Dora and the Lost City of Gold

Even though it suffers from tonal and narrative inconsistencies, Dora and the Lost City of Gold deserves just enough praise for working as a gateway action/adventure exotic exploration movie for kids to eventually get into Indiana Jones, while sporting a central performance that’s effortlessly charming and instantly lovable enough to almost carry the entire project.
For those who may have missed this particular pop culture pocket, Dora the Explorer, on which Dora and the Lost City of Gold is based, is an animated show geared toward very young children, its mission to teach basic language skills and geographical information through the always cheery protagonist and her cadre of anthropomorphized animals and inanimate objects. My daughter’s only five, and she’s already aged out of it, so the idea of giving this property a grittier and self-aware live-action polish obviously geared toward older kids is an original but risky gamble.

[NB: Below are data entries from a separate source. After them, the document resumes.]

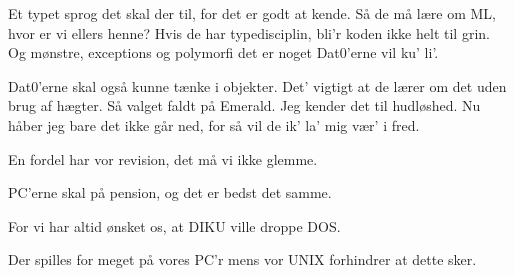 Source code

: \documentclass[a4paper,11pt]{article}
\begin{document}
\begin{song}
%
Et typet sprog det skal der til,
for det er godt at kende.
Så de må lære om ML,
hvor er vi ellers henne?
Hvis de har typedisciplin,
bli'r koden ikke helt til grin.
Og mønstre, exceptions og polymorfi
det er noget Dat0'erne vil ku' li'.


%
Dat0'erne skal også kunne
tænke i objekter.
Det' vigtigt at de lærer om det
uden brug af hægter.
Så valget faldt på Emerald.
Jeg kender det til hudløshed.
Nu håber jeg bare det ikke går ned,
for så vil de ik' la' mig vær' i fred.


%
En fordel har vor revision,
det må vi ikke glemme.

%
PC'erne skal på pension,
og det er bedst det samme.

%
For vi har altid ønsket os,
at DIKU ville droppe DOS.

%
Der spilles for meget på vores PC'r
mens vor UNIX forhindrer at dette sker.
\end{song}
\end{document}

Director James Bobin previously helmed the excellent The Muppets and Muppets Most Wanted, so he obviously has a knack for family-friendly meta humor. Co-writer Nicholas Stoller wrote and directed Storks, an underrated feature-length cartoon with the zippy energy of Golden Age Looney Tunes. If there’s a team that can celebrate the legacy of Dora while lovingly skewering its clichés, this is the one. The opening scene immediately presents the film’s tonal thesis: It begins like the animated show, as Dora explores the jungle with her talking backpack and her talking map. Sharp cut to live-action reality, as it turns out that child Dora (Madelyn Miranda) was playing make-believe in the jungle with her cousin, Diego (Malachi Barton). Bobin and Stoller make it clear that this Dora takes place in a slightly more grounded, more adult universe than the show.

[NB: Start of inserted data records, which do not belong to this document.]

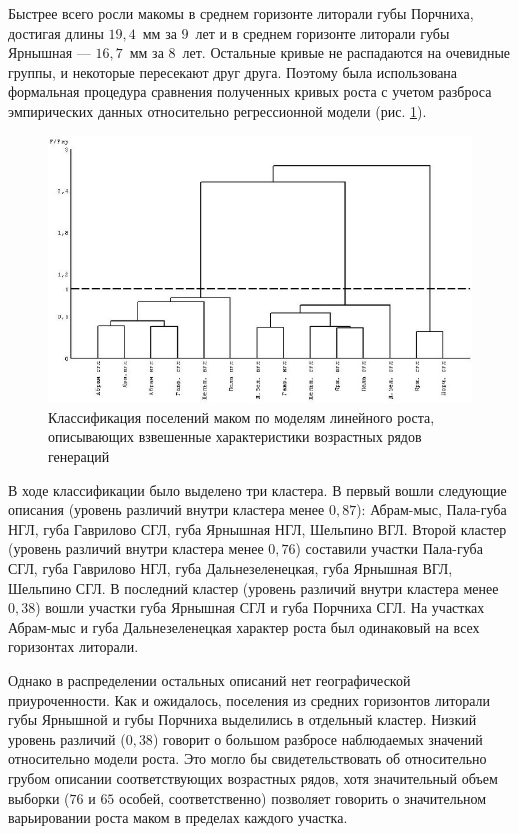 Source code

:Быстрее   всего   росли   макомы   в   среднем   горизонте   литорали   губы Порчниха, достигая длины $19,4$~мм за $9$~лет и в среднем горизонте литорали губы Ярнышная --- $16,7$~мм за $8$~лет. 
Остальные кривые не распадаются на очевидные группы, и некоторые пересекают   друг   друга.   
Поэтому   была   использована   формальная   процедура   сравнения полученных   кривых   роста   с   учетом   разброса   эмпирических   данных   относительно регрессионной модели (рис. \ref{ris:dendrogramma_linear_all_gorizonts}).
    \begin{figure}[hbp]
        \includegraphics[width=\textwidth]{../Barenc_Sea/growth_from_MSc/dendrogramma_sravnenie_rosta_linear_all_gorizonts.jpg}
    \caption{Классификация поселений маком по моделям линейного роста, описывающих взвешенные характеристики возрастных рядов генераций}
    \label{ris:dendrogramma_linear_all_gorizonts}
    \end{figure}

В   ходе   классификации   было   выделено   три   кластера.   
В   первый   вошли   следующие описания (уровень различий внутри кластера менее $0,87$): Абрам-мыс, Пала-губа НГЛ, губа Гаврилово   СГЛ,   губа   Ярнышная   НГЛ,   Шельпино   ВГЛ.   
Второй   кластер   (уровень   различий внутри кластера менее $0,76$) составили участки Пала-губа СГЛ, губа Гаврилово НГЛ, губа Дальнезеленецкая,   губа   Ярнышная   ВГЛ,   Шельпино   СГЛ.   
В   последний   кластер   (уровень различий внутри кластера менее $0,38$) вошли участки губа Ярнышная СГЛ и губа Порчниха СГЛ. 
На участках Абрам-мыс и губа Дальнезеленецкая характер роста был одинаковый на всех горизонтах литорали. 

Однако в распределении остальных описаний нет географической приуроченности. 
Как и ожидалось, поселения  из средних горизонтов литорали губы Ярнышной и губы Порчниха   выделились   в   отдельный   кластер.   
Низкий   уровень   различий   ($0,38$)   говорит   о большом   разбросе   наблюдаемых   значений   относительно   модели   роста.   
Это   могло   бы свидетельствовать   об   относительно   грубом   описании   соответствующих   возрастных   рядов, хотя   значительный объем  выборки ($76$  и $65$  особей, соответственно)  позволяет  говорить  о значительном варьировании роста маком в пределах каждого участка.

Dora’s explorer parents (Eva Longoria and Michael Pena) live in the jungle, so Dora exists within a fairly unorthodox childhood filled with a comically nonchalant attitude towards poisonous amphibians and deadly predators. That is, until she turns fifteen (now played by Isabela Moner) and has to navigate the most dangerous place known to a teenager, an LA high school, after her parents go on an expedition to find a legendary city of gold. It’s in these scenes where Dora tries to adjust to her out-of-the-jungle culture shock before the real Indy Jr. adventure begins, where Dora and the Lost City of Gold truly shines.